Shalimar - Bhanjpur Express

Overview
- Service type: Express
- Status: Active
- Locale: West Bengal and Odisha
- First service: 21 May 2026; 2 months' time
- Current operator: South Eastern Railway (SER)

Route
- Termini: Shalimar (SHM) Bhanjpur (VZR)
- Stops: 15
- Distance travelled: 266 km (165 mi)
- Average journey time: 5h 20m
- Service frequency: Bi - Weekly
- Train number: 18015 / 18016

On-board services
- Classes: General Unreserved, Second Sitting, Sleeper Class
- Seating arrangements: Yes
- Sleeping arrangements: Yes
- Catering facilities: Pantry Car
- Observation facilities: Large windows
- Baggage facilities: No
- Other facilities: Below the seats

Technical
- Rolling stock: ICF coach
- Track gauge: 1,676 mm (5 ft 6 in)
- Electrification: 25 kV 50 Hz AC Overhead line
- Operating speed: 130 km/h (81 mph) maximum, 50 km/h (31 mph) average including halts.
- Track owner: Indian Railways

= Shalimar–Bhanjpur Express =

Train in India

The 18015 / 18016 Shalimar–Bhanjpur Express is an express train belonging to South Eastern Railway zone that runs between the city Shalimar of West Bengal and Bhanjpur of Odisha in India.

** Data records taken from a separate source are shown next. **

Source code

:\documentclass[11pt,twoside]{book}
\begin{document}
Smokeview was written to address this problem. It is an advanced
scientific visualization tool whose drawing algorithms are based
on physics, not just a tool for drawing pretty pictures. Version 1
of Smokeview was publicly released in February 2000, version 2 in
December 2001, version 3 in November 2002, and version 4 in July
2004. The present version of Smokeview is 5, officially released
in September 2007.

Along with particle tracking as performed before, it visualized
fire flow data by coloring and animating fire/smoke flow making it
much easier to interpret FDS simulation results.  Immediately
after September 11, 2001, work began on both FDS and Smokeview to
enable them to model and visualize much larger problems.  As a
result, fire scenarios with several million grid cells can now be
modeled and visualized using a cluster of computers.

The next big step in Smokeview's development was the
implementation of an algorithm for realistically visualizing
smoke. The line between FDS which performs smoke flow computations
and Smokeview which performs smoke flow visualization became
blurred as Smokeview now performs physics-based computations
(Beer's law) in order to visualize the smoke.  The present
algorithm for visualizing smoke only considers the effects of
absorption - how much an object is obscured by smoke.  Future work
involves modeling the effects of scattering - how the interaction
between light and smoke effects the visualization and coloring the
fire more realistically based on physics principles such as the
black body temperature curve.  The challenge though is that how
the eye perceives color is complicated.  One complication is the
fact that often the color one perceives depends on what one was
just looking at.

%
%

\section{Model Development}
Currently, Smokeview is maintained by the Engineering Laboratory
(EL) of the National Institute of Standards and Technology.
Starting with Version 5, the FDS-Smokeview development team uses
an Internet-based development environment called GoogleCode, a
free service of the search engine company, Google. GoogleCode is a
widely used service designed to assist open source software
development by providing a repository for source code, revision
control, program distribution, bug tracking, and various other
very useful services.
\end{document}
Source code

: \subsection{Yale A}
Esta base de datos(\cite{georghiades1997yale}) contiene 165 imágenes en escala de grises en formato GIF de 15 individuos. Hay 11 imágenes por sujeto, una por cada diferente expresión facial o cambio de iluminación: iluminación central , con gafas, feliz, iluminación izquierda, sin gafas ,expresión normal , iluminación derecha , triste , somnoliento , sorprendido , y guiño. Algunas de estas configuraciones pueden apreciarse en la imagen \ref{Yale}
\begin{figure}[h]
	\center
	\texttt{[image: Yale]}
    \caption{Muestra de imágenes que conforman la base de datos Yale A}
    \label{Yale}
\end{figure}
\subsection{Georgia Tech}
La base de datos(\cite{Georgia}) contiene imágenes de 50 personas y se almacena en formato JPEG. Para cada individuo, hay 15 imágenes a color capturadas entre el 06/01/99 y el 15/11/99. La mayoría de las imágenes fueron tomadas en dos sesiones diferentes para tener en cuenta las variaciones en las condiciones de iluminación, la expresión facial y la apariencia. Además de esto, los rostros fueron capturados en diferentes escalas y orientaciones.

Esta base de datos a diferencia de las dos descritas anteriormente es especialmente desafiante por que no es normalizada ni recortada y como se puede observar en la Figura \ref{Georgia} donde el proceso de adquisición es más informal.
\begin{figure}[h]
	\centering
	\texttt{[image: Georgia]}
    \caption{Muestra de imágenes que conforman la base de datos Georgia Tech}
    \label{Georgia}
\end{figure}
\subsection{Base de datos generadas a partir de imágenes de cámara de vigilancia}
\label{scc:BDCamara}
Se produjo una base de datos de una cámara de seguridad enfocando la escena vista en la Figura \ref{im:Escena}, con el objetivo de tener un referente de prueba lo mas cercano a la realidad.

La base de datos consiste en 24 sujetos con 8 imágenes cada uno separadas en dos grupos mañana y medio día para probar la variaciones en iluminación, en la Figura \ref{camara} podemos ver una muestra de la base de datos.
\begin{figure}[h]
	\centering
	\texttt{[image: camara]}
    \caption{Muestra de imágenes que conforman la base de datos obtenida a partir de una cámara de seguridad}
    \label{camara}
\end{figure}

It operates as train number 18015 from Shalimar to Bhanjpur and as train number 18016 in the reverse direction, serving the states of Odisha and West Bengal.

== Services ==
• 18015/ Shalimar–Bhanjpur Express has an average speed of 50 km/h and covers 266 km in 5h 20m.

• 18016/ Bhanjpur–Shalimar Express has an average speed of 43 km/h and covers 266 km in 6h 15m.

== Route and halts ==
The Important Halts of the train are :
- Shalimar
- Santragachi Junction
- Bagnan
- Panskura Junction
- Kharagpur Junction
- Belda
- Jaleswar
- Basta
- Rupsa Junction
- Jugpura
- Betnoti
- Krishnachandrapur
- Jamsole
- Baripada
- Bhanjpur

== Schedule ==
• 18015 - 4:25 PM (Thursday & Saturday) [Shalimar]

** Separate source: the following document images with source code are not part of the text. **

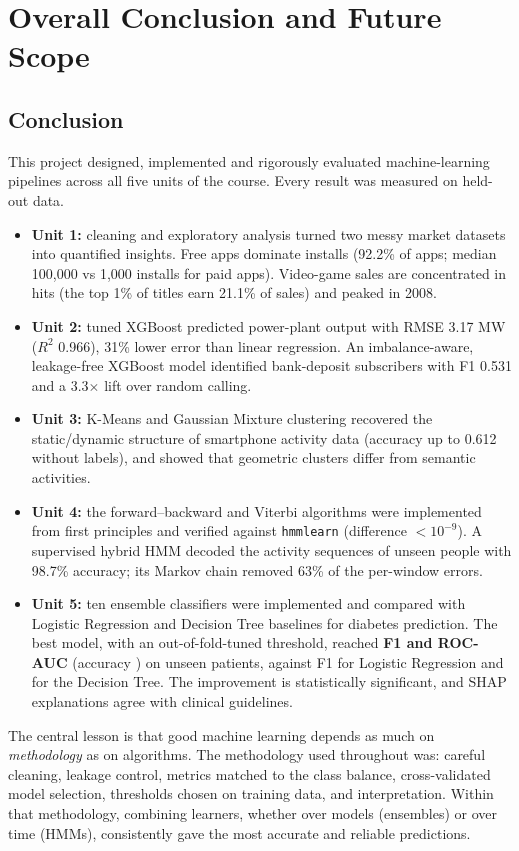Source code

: \chapter{Overall Conclusion and Future Scope}

\section{Conclusion}
This project designed, implemented and rigorously evaluated machine-learning pipelines across all five units of the
course. Every result was measured on held-out data.
\begin{itemize}
\item \textbf{Unit 1:} cleaning and exploratory analysis turned two messy market datasets into quantified insights.
Free apps dominate installs (92.2\% of apps; median 100,000 vs 1,000 installs for paid apps). Video-game sales are
concentrated in hits (the top 1\% of titles earn 21.1\% of sales) and peaked in 2008.
\item \textbf{Unit 2:} tuned XGBoost predicted power-plant output with RMSE 3.17 MW ($R^2$ 0.966), 31\% lower error than
linear regression. An imbalance-aware, leakage-free XGBoost model identified bank-deposit subscribers with F1 0.531 and
a 3.3$\times$ lift over random calling.
\item \textbf{Unit 3:} K-Means and Gaussian Mixture clustering recovered the static/dynamic structure of smartphone
activity data (accuracy up to 0.612 without labels), and showed that geometric clusters differ from semantic activities.
\item \textbf{Unit 4:} the forward–backward and Viterbi algorithms were implemented from first principles and verified
against \texttt{hmmlearn} (difference $<10^{-9}$). A supervised hybrid HMM decoded the activity sequences of unseen
people with 98.7\% accuracy; its Markov chain removed 63\% of the per-window errors.
\item \textbf{Unit 5:} ten ensemble classifiers were implemented and compared with Logistic Regression and Decision Tree
baselines for diabetes prediction. The best model, \dbBestName{} with an out-of-fold-tuned threshold, reached
\textbf{F1 \dbBestFone{} and ROC-AUC \dbBestAuc{}} (accuracy \dbBestAccPct) on \dbTest{} unseen patients, against F1
\dbLrFone{} for Logistic Regression and \dbDtFone{} for the Decision Tree. The improvement is statistically significant,
and SHAP explanations agree with clinical guidelines.
\end{itemize}
The central lesson is that good machine learning depends as much on \emph{methodology} as on algorithms. The methodology
used throughout was: careful cleaning, leakage control, metrics matched to the class balance, cross-validated model
selection, thresholds chosen on training data, and interpretation. Within that methodology, combining learners, whether
over models (ensembles) or over time (HMMs), consistently gave the most accurate and reliable predictions.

• 18016 - 9:15 AM (Monday & Saturday) [Bhanjpur]

== Coach composition ==

1. General Unreserved - 4
2. Second Sitting - 2
3. Sleeper Class - 2

== Traction ==
As the entire route is fully electrified it is hauled by a Howrah Shed-based WAP-7 electric locomotive from Shalimar to Bhanjpur and vice versa.

== Rake reversal or rake share ==
The train will reverse 1 time :

1. Rupsa Junction

The train will rake sharing with Bhanjpur–Puri Express (18017/18018).

== See also ==
Trains from Shalimar :

1. Shalimar–Lokmanya Tilak Terminus Express
2. Shalimar–Puri Express
3. Shalimar–Porbandar Superfast Express
4. Thiruvananthpuram–Shalimar Express
5. Gurudev Express

No trains from Bhanjpur :

== Notes ==
a. Runs 2 day in a week with both directions.